• [REQUIREMENT]:
Where the string "acumulativo" shows up in a line of the records, copy that line.

Excerpts from a dataset:
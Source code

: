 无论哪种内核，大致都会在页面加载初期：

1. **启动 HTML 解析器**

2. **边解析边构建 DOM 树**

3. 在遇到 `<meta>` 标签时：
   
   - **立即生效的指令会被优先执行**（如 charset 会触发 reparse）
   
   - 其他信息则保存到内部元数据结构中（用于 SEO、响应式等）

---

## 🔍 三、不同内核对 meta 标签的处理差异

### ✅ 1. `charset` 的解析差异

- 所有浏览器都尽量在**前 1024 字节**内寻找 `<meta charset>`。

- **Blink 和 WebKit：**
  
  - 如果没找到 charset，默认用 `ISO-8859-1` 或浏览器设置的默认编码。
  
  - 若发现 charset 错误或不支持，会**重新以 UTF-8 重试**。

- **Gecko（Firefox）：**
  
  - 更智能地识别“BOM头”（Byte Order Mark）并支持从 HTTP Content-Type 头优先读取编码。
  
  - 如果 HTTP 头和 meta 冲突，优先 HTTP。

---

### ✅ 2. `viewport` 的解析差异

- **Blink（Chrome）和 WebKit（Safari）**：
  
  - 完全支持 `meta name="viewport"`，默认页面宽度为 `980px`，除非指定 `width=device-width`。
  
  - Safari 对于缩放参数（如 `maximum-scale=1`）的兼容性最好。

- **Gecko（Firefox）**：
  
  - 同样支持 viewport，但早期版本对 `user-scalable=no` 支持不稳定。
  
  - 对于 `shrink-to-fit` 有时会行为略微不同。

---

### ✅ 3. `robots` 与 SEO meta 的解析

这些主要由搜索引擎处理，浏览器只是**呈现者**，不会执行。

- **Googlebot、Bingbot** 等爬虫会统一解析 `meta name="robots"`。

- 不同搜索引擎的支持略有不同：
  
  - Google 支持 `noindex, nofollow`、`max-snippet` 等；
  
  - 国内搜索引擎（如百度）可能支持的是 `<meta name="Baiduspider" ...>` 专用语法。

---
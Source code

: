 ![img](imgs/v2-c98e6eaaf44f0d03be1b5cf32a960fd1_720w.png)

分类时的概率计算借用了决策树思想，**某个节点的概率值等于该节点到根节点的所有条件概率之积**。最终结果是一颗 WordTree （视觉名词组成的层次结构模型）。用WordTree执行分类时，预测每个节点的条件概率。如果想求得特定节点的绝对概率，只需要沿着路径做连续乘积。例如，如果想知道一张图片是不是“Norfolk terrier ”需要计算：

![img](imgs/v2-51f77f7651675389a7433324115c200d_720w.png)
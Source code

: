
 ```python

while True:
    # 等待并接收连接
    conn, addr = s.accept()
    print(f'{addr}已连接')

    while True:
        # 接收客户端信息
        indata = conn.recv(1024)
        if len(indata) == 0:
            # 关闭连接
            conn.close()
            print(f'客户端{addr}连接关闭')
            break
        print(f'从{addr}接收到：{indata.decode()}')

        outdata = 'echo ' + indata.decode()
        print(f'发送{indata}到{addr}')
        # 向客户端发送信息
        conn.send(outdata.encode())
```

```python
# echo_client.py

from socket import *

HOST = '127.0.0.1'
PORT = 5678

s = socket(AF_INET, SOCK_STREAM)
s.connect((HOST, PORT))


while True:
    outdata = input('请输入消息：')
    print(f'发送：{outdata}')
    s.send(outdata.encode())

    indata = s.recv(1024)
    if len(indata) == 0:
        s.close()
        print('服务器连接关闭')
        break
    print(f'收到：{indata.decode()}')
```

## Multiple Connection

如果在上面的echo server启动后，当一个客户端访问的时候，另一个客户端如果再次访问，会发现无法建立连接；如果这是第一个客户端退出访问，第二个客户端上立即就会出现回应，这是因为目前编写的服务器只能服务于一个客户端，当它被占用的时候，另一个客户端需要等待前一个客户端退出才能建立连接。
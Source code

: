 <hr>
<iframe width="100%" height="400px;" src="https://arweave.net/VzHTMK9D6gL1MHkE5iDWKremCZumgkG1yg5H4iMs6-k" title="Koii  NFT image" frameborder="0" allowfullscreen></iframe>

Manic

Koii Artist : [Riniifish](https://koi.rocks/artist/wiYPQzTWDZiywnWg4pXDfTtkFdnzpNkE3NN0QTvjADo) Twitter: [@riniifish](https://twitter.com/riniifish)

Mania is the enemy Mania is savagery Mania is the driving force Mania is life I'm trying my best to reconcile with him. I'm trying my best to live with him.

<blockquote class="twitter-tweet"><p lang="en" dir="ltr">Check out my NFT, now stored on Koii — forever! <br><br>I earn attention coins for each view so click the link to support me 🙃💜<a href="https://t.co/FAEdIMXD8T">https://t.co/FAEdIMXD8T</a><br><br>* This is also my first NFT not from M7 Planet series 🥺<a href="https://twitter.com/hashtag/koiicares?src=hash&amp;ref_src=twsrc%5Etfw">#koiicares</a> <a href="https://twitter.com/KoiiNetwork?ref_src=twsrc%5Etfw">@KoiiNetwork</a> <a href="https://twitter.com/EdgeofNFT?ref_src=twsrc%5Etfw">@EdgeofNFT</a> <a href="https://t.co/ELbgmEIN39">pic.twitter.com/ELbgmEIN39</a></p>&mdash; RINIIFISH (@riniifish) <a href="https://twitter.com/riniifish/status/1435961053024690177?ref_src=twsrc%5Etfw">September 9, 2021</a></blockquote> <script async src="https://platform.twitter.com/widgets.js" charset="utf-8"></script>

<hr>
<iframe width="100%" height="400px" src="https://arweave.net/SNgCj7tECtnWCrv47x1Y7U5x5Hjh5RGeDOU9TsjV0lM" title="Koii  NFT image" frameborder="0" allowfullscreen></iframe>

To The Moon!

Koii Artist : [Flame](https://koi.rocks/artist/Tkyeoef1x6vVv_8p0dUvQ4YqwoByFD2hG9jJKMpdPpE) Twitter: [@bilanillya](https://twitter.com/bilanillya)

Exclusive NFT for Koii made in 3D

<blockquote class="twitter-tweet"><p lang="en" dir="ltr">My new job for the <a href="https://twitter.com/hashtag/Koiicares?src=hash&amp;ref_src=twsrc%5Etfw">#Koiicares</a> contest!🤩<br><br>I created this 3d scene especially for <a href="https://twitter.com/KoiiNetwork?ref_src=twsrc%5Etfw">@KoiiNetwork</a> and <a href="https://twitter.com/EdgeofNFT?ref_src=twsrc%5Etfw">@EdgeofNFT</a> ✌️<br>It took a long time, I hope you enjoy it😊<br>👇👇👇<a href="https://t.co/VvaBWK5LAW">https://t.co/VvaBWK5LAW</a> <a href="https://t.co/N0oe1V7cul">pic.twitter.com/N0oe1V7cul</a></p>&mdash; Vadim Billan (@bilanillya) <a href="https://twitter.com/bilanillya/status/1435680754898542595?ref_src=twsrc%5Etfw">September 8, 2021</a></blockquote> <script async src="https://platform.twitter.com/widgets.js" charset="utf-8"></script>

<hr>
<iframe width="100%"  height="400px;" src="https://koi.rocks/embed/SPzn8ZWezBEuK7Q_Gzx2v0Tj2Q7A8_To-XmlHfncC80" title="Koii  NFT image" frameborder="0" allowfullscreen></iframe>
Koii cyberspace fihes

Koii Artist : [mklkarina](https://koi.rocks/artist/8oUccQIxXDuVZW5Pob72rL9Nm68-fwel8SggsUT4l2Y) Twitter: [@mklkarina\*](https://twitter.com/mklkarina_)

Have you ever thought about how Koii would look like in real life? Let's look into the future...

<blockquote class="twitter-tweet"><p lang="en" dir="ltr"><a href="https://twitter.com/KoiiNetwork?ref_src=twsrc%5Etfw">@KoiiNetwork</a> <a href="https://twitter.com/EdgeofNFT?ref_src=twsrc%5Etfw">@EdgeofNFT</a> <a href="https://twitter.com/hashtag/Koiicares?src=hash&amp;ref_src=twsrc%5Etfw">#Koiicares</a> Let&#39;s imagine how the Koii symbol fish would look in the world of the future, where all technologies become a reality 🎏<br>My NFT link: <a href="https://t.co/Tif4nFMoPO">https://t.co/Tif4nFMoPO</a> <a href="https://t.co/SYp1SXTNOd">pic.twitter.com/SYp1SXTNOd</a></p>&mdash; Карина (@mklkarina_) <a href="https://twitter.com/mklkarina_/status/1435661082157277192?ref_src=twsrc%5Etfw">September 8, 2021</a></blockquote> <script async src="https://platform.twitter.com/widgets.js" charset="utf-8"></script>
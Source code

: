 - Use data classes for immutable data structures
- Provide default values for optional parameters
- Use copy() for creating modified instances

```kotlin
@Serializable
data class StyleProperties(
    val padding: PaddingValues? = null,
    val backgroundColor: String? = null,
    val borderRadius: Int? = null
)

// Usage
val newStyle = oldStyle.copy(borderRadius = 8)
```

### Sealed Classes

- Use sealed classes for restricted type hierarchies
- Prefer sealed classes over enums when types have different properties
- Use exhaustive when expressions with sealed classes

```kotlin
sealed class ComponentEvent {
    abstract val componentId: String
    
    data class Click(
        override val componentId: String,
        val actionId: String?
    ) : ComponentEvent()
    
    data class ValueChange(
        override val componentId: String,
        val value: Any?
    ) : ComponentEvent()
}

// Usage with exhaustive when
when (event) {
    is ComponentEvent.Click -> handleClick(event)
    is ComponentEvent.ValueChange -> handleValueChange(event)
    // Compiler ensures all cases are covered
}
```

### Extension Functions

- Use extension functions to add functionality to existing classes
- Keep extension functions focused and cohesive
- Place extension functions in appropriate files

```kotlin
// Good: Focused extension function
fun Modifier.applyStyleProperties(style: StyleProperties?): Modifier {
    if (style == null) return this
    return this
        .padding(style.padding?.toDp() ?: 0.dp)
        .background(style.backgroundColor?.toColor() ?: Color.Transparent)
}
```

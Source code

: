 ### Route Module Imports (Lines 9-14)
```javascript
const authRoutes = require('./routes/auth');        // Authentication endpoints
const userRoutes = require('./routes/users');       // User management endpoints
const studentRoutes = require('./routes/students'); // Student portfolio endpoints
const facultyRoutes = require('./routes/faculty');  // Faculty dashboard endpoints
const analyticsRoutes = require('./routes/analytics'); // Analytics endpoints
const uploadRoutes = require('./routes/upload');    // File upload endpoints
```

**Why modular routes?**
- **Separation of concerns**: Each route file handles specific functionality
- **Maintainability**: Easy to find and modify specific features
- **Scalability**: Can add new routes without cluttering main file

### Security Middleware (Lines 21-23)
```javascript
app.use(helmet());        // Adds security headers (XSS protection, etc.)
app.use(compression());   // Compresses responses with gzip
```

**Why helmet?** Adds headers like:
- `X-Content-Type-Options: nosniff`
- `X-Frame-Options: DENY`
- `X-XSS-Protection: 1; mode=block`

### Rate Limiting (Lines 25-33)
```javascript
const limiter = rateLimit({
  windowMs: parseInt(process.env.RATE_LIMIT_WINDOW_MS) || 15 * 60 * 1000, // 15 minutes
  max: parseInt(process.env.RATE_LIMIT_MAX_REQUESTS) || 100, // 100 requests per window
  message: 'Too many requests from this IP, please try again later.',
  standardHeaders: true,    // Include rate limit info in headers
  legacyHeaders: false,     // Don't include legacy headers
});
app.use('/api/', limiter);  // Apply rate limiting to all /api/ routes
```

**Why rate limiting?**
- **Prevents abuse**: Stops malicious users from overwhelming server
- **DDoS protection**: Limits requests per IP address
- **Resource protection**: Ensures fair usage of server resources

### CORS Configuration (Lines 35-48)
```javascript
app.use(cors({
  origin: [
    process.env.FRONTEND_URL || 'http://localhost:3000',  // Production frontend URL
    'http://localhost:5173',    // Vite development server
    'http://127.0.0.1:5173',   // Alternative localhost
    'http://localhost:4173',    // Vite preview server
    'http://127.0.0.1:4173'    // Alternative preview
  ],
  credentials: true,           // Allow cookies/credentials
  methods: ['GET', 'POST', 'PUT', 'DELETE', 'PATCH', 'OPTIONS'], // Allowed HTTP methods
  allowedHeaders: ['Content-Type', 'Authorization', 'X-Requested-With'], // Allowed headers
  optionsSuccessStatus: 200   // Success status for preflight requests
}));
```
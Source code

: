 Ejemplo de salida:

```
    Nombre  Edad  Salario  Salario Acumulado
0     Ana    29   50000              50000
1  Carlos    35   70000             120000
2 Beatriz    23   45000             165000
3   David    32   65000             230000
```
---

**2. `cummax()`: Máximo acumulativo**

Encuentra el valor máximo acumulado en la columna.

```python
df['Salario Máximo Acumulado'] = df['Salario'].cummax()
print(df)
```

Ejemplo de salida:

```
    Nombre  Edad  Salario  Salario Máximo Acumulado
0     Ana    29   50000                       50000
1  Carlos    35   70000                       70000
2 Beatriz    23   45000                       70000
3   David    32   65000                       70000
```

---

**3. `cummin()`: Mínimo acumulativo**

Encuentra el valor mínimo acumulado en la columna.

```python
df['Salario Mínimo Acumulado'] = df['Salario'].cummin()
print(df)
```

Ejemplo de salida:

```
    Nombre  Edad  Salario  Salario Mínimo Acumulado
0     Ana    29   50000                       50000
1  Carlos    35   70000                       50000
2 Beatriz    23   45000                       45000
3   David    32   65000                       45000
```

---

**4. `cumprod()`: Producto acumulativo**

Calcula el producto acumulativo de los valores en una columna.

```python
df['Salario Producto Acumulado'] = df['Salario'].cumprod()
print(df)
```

• [TASK ANSWER]:
**2. `cummax()`: Máximo acumulativo**
**3. `cummin()`: Mínimo acumulativo**
**4. `cumprod()`: Producto acumulativo**
Calcula el producto acumulativo de los valores en una columna.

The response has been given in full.